State Two: I wear street clothes, occasionally with special, padded cycling underwear but more often not, and I am more inclined to ride my city bike with its upright bars, racks and heavy U-lock. Although there is an old-school mechanical cyclometer on my front wheel, I usually have no idea how fast I'm going, and most of the time don't care. My flat-soled sneakers push BMX platform pedals with toe-cages bolted on, the toe-cage a holdover from my teenage years that I cannot let go of even in street clothes. I still wear a helmet -- I like my brain too much to take chances without it -- but the rest of my ensemble seems to give me permission to putter along, spinning in low gears and not worrying in the least when I am passed by every other rider on the road. I make many stops, at yard sales and gardens and friends' homes, and don't pay much attention to the clock. In this state I don't mind looking -- or riding -- like a non-athlete, a "schlub", a regular person with no pretensions to athletic greatness, and no concern about it either. 
 
The odd thing is that I am unwilling to give up on either kind of riding. And so I waver back and forth, seeking out a new "athletic" cycling goal each year and trying it on for size. For the last two years it's been long-distance riding, hanging out with the Rando crowd. The rides, mostly on the west side of town, have been beautiful, and I've enjoyed -- or suffered -- my way through each. With distance rather than time being the primary goal, I've surprised myself and achieved things I didn't think possible.
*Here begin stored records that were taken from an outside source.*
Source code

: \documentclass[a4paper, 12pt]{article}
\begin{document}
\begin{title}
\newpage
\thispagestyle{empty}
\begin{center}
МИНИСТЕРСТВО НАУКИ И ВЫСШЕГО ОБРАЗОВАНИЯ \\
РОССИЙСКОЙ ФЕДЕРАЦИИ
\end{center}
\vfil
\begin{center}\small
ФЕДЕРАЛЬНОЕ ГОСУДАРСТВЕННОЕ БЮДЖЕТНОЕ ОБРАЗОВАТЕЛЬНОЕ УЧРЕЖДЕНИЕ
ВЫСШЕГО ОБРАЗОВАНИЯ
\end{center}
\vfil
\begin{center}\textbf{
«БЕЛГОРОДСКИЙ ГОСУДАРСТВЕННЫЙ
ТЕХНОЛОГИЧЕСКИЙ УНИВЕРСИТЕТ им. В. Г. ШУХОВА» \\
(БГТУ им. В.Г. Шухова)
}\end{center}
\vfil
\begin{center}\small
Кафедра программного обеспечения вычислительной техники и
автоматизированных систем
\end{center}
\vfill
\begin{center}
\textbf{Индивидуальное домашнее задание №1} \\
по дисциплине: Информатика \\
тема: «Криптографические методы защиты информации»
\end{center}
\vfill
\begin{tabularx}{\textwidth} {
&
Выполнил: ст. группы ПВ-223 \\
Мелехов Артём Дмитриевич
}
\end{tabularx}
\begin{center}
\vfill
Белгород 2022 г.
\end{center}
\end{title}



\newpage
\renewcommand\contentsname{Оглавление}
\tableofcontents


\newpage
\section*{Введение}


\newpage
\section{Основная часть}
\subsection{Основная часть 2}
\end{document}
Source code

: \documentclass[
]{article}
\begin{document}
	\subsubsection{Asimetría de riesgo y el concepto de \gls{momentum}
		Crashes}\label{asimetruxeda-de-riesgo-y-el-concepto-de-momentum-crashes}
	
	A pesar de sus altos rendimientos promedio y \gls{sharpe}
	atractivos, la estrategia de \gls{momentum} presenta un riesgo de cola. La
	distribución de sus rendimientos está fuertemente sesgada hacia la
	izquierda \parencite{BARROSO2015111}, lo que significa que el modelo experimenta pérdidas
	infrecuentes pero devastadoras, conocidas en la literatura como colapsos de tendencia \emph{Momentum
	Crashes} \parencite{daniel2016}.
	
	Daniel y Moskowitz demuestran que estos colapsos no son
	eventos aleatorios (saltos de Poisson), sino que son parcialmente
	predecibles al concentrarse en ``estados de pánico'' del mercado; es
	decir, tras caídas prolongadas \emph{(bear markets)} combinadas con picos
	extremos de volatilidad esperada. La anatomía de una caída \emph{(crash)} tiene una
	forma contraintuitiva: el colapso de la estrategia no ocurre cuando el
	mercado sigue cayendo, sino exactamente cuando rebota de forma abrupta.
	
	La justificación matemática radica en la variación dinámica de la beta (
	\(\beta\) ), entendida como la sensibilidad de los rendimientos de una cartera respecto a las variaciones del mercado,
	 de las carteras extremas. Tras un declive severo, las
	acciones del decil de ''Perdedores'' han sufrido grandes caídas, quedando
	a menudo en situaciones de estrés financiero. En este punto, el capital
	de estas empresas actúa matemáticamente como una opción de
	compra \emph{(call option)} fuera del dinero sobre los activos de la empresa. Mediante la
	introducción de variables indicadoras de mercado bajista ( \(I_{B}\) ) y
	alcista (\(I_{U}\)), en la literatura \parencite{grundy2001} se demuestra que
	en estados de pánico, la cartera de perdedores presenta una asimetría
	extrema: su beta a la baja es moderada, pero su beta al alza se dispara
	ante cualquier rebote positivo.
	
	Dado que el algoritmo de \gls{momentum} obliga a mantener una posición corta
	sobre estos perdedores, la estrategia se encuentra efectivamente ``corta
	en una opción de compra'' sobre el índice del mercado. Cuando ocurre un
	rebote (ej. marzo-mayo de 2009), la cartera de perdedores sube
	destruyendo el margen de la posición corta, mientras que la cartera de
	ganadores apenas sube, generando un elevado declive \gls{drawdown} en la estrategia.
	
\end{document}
Now I know I'm capable of metric centuries (100k/62.5 miles) and have completed several of them. Will I try going for a 200k brevet? It's not clear, and lately it doesn't seem to matter so much. The fact that I've ridden SIX metric centuries in the last two years is amazing enough for someone like me, and knowing that I can go out and do it again feels good. 
 
I have observed many lovely days in which I ride my bike just to ride it, and wonder if ultimately I can give up the desire for athletic "greatness" and just settle into a steady diet of State Two and stop worrying about being a jock already. 
 
But in truth, I can't just let things go. This year, in what feels like another grasp at athletic greatness, I've decided to try my hand at cyclocross, that crazy sport where people buy fancy, knobby-tired bikes and run through the mud while carrying them over their shoulders. Why on earth would I even attempt this?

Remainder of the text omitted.